Copy Amazon DynamoDB tables across accounts using a custom implementation - AWS Prescriptive Guidance

Copy Amazon DynamoDB tables across accounts using a custom implementation

Created by Ramkumar Ramanujam (AWS)

Environment: Production

Source: Amazon DynamoDB

Target: Amazon DynamoDB

R Type: N/A

Workload: All other workloads

Technologies: Databases

AWS services: Amazon DynamoDB

Summary

When working with Amazon DynamoDB on Amazon Web Services (AWS), a common use case is to copy or sync DynamoDB tables in development, testing, or staging environments with the table data that are in the production environment. As a standard practice, each environment uses a different AWS account.

DynamoDB now supports cross-account backup using AWS Backup. For information about associated storage costs when using AWS Backup, see AWS Backup pricing. When you use AWS Backup to copy across accounts, the source and target accounts must be part of an AWS Organizations organization. There are other solutions for cross-account backup and restore using AWS services such as AWS Data Pipeline or AWS Glue. Using those solutions, however, increases the application footprint, because there are more AWS services to deploy and maintain. 

You can also use Amazon DynamoDB Streams to capture table changes in the source account. Then you can initiate an AWS Lambda function, and make the corresponding changes in the target table in the target account. But that solution applies to use cases in which source and target tables must always be kept in sync. It might not apply to development, testing, and staging environments where data are updated frequently.

This pattern provides steps to implement a custom solution to copy a Amazon DynamoDB table from one account to another. This pattern can be implemented using common programming languages such as C#, Java, and Python. We recommend using a language that is supported by an AWS SDK.

Prerequisites and limitations

Prerequisites 

  • Two active AWS accounts

  • DynamoDB tables in both the accounts

  • Knowledge of AWS Identity and Access Management (IAM) roles and policies

  • Knowledge of how to access Amazon DynamoDB tables using any common programming language, such as C#, Java, or Python

Limitations 

This pattern applies to DynamoDB tables that are around 2 GB or smaller. With additional logic to handle connection or session interruptions, throttling, and failures and retries, it can be used for larger tables.

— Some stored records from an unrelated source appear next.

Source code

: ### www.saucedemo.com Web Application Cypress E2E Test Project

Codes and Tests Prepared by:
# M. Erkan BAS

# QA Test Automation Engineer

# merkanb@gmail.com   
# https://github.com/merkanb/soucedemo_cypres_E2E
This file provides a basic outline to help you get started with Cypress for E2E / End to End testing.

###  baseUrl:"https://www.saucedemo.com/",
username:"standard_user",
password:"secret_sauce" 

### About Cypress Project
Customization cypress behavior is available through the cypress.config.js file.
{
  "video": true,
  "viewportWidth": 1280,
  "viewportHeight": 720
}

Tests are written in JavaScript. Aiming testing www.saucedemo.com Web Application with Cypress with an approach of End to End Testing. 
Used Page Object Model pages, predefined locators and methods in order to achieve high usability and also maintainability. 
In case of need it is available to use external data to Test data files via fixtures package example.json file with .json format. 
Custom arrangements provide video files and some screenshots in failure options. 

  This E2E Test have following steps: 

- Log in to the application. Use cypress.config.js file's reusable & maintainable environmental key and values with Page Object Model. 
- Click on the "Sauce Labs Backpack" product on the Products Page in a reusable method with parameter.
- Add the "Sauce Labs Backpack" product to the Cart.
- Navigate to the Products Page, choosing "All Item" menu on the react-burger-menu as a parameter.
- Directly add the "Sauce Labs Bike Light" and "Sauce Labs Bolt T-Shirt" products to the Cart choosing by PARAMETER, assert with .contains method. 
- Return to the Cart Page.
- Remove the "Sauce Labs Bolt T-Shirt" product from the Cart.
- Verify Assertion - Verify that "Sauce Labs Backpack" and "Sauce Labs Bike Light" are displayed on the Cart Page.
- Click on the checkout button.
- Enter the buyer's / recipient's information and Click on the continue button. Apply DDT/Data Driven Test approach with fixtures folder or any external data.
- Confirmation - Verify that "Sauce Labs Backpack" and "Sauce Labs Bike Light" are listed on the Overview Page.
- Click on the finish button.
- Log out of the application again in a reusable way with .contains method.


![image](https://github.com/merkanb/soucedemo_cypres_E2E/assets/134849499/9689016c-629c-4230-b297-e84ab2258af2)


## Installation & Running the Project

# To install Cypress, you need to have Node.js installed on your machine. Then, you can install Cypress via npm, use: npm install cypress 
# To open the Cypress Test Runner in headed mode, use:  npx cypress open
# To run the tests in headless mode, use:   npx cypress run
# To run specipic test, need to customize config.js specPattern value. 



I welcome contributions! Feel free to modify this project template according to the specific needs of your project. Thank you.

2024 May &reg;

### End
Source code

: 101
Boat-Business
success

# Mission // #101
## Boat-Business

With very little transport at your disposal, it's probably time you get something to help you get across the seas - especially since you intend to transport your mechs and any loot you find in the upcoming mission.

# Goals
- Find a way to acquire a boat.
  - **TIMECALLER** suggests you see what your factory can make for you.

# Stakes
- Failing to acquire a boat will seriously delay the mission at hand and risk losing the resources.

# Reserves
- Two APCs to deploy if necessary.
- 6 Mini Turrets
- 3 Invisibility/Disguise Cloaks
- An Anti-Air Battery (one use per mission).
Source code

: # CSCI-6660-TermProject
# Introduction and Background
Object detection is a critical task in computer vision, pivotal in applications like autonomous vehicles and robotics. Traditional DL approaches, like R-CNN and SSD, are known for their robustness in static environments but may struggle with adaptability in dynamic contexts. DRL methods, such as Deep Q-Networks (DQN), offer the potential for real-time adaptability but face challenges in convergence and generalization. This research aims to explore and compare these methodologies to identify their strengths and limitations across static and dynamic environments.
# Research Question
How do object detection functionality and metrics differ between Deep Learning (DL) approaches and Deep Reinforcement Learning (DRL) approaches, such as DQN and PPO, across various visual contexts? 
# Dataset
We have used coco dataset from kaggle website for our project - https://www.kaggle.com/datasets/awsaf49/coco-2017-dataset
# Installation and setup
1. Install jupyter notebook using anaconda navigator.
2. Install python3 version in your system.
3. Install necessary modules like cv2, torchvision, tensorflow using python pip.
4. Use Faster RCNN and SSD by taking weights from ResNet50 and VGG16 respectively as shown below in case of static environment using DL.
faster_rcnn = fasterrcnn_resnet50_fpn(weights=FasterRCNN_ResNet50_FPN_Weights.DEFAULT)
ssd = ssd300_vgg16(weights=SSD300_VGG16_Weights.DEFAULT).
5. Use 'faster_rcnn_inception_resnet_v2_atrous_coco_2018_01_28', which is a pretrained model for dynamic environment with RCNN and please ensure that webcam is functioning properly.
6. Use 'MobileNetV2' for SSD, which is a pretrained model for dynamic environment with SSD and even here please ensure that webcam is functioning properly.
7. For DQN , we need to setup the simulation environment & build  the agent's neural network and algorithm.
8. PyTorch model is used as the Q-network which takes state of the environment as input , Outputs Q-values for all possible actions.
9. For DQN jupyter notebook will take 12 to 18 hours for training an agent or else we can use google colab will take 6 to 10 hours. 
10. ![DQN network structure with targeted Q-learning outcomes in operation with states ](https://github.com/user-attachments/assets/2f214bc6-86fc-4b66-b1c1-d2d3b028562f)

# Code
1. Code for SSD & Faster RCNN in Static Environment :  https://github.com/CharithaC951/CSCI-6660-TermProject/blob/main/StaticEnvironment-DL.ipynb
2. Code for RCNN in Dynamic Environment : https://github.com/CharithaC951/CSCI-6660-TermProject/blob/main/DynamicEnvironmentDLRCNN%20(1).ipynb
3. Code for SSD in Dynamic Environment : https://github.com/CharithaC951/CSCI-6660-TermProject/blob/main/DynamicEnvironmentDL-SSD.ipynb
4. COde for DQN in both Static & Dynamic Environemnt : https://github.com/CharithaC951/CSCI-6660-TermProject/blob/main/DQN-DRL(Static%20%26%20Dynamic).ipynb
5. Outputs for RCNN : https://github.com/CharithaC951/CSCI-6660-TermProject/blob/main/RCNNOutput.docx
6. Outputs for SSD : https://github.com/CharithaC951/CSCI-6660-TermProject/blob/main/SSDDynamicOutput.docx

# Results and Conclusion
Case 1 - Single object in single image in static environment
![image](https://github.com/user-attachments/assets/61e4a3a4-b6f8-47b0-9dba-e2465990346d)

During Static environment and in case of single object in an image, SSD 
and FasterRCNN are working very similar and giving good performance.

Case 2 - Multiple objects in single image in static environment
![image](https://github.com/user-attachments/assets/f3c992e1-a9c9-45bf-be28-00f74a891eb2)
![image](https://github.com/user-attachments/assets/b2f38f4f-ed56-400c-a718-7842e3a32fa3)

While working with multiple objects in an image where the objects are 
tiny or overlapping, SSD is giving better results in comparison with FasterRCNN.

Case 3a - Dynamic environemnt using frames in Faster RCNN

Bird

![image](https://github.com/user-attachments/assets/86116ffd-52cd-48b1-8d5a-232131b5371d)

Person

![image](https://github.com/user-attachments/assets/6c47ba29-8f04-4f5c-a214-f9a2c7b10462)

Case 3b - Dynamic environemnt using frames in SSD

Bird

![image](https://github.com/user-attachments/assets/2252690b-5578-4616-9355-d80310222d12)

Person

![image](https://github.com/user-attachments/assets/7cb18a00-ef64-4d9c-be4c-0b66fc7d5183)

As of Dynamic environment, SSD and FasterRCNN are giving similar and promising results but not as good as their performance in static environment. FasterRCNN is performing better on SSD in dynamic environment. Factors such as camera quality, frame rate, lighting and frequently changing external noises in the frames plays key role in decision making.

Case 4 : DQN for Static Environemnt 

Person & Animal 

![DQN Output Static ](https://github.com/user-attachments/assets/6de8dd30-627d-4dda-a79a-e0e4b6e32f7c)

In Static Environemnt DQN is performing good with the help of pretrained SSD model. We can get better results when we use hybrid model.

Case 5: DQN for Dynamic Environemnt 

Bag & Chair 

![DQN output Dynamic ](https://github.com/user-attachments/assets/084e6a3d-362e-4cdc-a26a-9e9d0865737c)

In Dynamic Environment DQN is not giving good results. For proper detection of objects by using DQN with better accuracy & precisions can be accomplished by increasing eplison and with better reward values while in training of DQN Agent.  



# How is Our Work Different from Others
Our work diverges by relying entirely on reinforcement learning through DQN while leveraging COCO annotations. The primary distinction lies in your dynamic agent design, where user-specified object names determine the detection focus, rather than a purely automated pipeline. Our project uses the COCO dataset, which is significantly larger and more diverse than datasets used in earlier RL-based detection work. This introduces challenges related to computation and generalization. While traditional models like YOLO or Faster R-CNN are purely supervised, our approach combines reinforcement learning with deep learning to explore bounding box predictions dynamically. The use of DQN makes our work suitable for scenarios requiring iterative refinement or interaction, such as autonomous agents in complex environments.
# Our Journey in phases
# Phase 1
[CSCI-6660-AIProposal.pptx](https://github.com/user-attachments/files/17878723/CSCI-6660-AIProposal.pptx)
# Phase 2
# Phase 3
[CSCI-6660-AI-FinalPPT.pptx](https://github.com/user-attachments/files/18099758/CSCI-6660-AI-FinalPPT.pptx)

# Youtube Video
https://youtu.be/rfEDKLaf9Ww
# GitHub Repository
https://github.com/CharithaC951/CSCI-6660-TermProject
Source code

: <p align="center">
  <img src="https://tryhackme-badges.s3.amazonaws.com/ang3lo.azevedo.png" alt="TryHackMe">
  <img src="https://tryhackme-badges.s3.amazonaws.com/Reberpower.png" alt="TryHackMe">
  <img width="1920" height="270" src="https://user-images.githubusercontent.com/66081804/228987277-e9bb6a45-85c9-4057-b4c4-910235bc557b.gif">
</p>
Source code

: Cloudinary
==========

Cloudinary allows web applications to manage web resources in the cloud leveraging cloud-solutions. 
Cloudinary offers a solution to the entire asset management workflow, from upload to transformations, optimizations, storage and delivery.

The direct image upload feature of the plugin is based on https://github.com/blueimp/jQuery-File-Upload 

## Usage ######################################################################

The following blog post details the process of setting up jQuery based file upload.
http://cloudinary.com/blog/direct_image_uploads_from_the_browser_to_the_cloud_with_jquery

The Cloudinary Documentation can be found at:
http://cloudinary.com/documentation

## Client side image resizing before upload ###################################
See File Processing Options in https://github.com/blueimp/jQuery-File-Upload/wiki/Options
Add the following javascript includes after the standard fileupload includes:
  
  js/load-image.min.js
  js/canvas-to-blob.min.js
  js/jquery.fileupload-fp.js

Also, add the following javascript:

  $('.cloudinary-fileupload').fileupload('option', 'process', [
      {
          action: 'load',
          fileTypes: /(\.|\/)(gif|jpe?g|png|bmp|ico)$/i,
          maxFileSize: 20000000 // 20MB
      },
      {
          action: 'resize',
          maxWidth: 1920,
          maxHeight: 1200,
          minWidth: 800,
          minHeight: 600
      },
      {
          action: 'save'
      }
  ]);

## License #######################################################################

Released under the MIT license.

The DynamoDB scan operation, which reads items from the source table, can fetch only up to 1 MB of data in a single call. For larger tables, greater than 2 GB, this limitation can increase the total time to perform a full table copy.

Architecture

Automation and scale

This pattern applies to DynamoDB tables that are smaller in size, around 2 GB. 

To apply this pattern for larger tables, address the following issues:

  • During the table copy operation, two active sessions are maintained, using different security tokens. If the table copy operation takes longer than the token expiration times, you must put in place logic to refresh the security tokens. 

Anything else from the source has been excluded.